Another potential reason for the differences between the first two groups is that some countries perform more tests than others. Let's look at how many tests some of these countries have done; since the countries are vastly different in size, the numbers are normalized to tests per one million inhabitants:
This chart shows that the three countries with the lower CFR rates (Australia, Germany, and Austria) have done substantially more testing than two of the countries with the intermediate CFR rates (Switzerland and United States). This is a strong indicator that the observed higher CFR rates are caused by lower levels of testing. But let's look at some of the differences in more detail.

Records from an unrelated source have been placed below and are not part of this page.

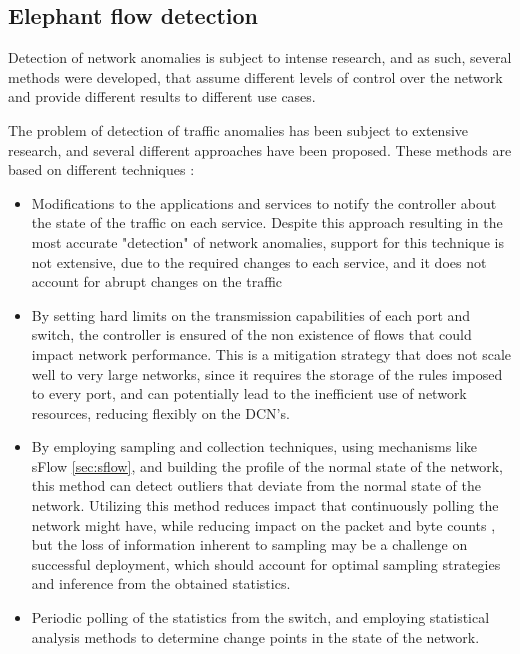 \subsection {Elephant flow detection}

Detection of network anomalies is subject to intense research, and as such, several methods were developed, that assume different levels of control over the network 
and provide different results to different use cases.

\par The problem of detection of traffic anomalies has been subject to extensive research, and several different approaches have been proposed. These methods are
based on different techniques \cite {http://shiftleft.com/mirrors/www.hpl.hp.com/personal/Praveen_Yalagandula/papers/INFOCOM11.pdf}:

\begin {itemize}
    \item Modifications to the applications and services to notify the controller about the state of the traffic on each service. Despite this approach resulting
         in the most accurate "detection" of network anomalies, support for this technique is not extensive, due to the required changes to each service, 
         and it does not account for abrupt changes on the traffic
    \item By setting hard limits on the transmission capabilities of each port and switch, the controller is ensured of the non existence of flows that could 
        impact network performance. This is a mitigation strategy that does not scale well to very large networks, since it requires the storage of the rules
        imposed to every port, and can potentially lead to the inefficient use of network resources, reducing flexibly on the DCN's.
    \item By employing sampling and collection techniques, using mechanisms like sFlow \ref{sec:sflow}, and building the profile of the normal state of the network,
        this method can detect outliers that deviate from the normal state of the network. Utilizing this method reduces impact that continuously polling the network
        might have, while reducing impact on the packet and byte counts \cite {https://www.cert.org/flocon/2006/presentations/packet_sample_anomoly2006.pdf}, but 
        the loss of information inherent to sampling may be a challenge on successful deployment, which should account for optimal sampling 
        strategies and inference from the obtained statistics.
    \item Periodic polling of the statistics from the switch, and employing statistical analysis methods to determine change points in the state of the network.
\end {itemize}



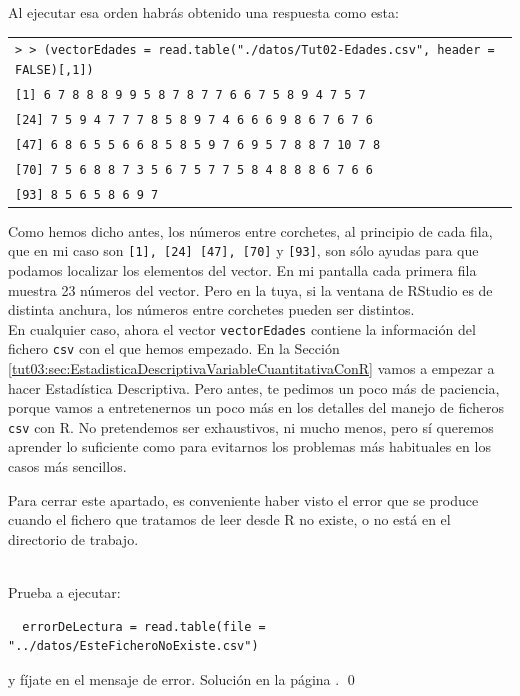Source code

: \documentclass[10pt,a4paper]{article}\usepackage[]{graphicx}\usepackage[]{color}
\newcounter {cont01}
\begin{document}
Al ejecutar esa orden habrás obtenido una respuesta como esta: 
\begin{center}
\begin{tabular}{l}
{\tt > > (vectorEdades = read.table("./datos/Tut02-Edades.csv", header = FALSE)[,1])}\\
{\tt     [1]  6  7  8  8  8  9  9  5  8  7  8  7  7  6  6  7  5  8  9  4  7  5  7}\\
{\tt  [24]  7  5  9  4  7  7  7  8  5  8  9  7  4  6  6  6  9  8  6  7  6  7  6}\\
{\tt   [47]  6  8  6  5  5  6  6  8  5  8  5  9  7  6  9  5  7  8  8  7 10  7  8}\\
{\tt  [70]  7  5  6  8  8  7  3  5  6  7  5  7  7  5  8  4  8  8  8  6  7  6  6}\\
{\tt  [93]  8  5  6  5  8  6  9  7}
\end{tabular}
\end{center}
Como hemos dicho antes, los números entre corchetes, al principio de cada fila, que en mi caso son {\tt [1], [24]  [47], [70]} y {\tt [93]}, son sólo ayudas para que podamos localizar los elementos del vector. En mi pantalla cada primera fila muestra 23 números del vector. Pero en la tuya, si la ventana de RStudio es de distinta anchura, los números entre corchetes pueden ser distintos.\\

En cualquier caso, ahora el vector {\tt vectorEdades} contiene la información del fichero {\tt csv} con el que hemos  empezado. En la Sección \ref{tut03:sec:EstadisticaDescriptivaVariableCuantitativaConR} vamos a empezar a hacer Estadística Descriptiva. Pero antes, te pedimos un poco más de paciencia, porque vamos a entretenernos un poco más en los detalles del manejo de ficheros {\tt csv} con R. No pretendemos ser exhaustivos, ni mucho menos, pero sí queremos aprender lo suficiente como para evitarnos los problemas más habituales en los casos más sencillos.

Para cerrar este apartado, es conveniente haber visto el error que se produce cuando el fichero que tratamos de leer desde R no existe, o no está en el directorio de trabajo.
\begin{ejercicio}
\label{tut02:ejercicio04}
\quad\\
Prueba a ejecutar:
\begin{verbatim}
  errorDeLectura = read.table(file = "../datos/EsteFicheroNoExiste.csv")
\end{verbatim}
y fíjate en el mensaje de error. Solución en la página \pageref{tut02:ejercicio04:sol}.
\qed
\end{ejercicio}
\end{document}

Limited testing in the USA and Switzerland

The US in particular had problems to get sufficient test capacity online; the COVID tracking project shows that fewer than 1,000 tests were performed in the US until March 4.  Testing capacity has increased in the last 10 days, which resulted in a dramatic rise in the confirmed case numbers. The US now has the highest number of active COVID-19 cases (72,702 on 3/26/2020), and the highest number of new cases per day. If the trend from the last 3 days continues, the US will have the highest number of total confirmed cases by tomorrow, passing both China and Italy.
Switzerland has chosen a very restrictive testing policy that excluded anyone with mild COVID-19 symptoms, unless they had additional risk factors like pre-existing medical conditions. The restrictions even excluded people with symptoms who had been traveling to high-risk regions like northern Italy.

Extensive testing in Germany, Austria, and Australia

Germany has done 120,000 tests per week in the last month. The testing guidelines require testing for anyone with symptoms who has been in contact with a confirmed COVID-19 case, works in health care, or has medical risk facors, but make testing for all other people with disease symptoms optional, depending on available capacity.
Austria reported that 3,138 tests had been completed by March 4. That's about four times more tests than the US, but Austria's population is 37 times smaller than the US population. Austria has announced an ambitious program to vastly increase testing capabilities.
Australia has performed a very high number of tests, both relative to the number of citizens and relative to the number of confirmed cases. The Australian testing guidelines are similar to those of other countries in that they require testing anyone with symptoms who has been in close contact with another COVID-19 infection; but while Germany limits this to confirmed cases, Australia also includes probable cases, even if not yet confirmed. Like Germany, Australia allows tests of symptomatic patients without additional factors if capacity is available.

The special case: Denmark

Denmark differs from the other five countries in groups 1 and 2 in that is has a raw CFR near 1.5% like the US and Denmark, but has done a similar number of tests (relative to population size) as Germany, Austria, and Australia. The reason for this is that Denmark has been able to slow down the exponential growth of the epidemic, as this graph of new confirmed cases indicates:
Daily new cases in Denmark show effectiveness of local restrictions
Denmark managed to stop the daily increase in new infections, reducing the number of new cases from 252 on March 11 to 132 two weeks later. For comparison, look at the daily new cases in the Netherlands:
On March 11, the Netherlands had 121 new cases. In the next two weeks, the number grew almost eight-fold, to 852 cases.
One effect of controlling the COVID-19 epidemic is that the raw case fatality rate (CFR) increases. This is due to the time lag between the diagnosis (the positive test) and the death. This can be a bit difficult to understand, so we'll look at it in the next section.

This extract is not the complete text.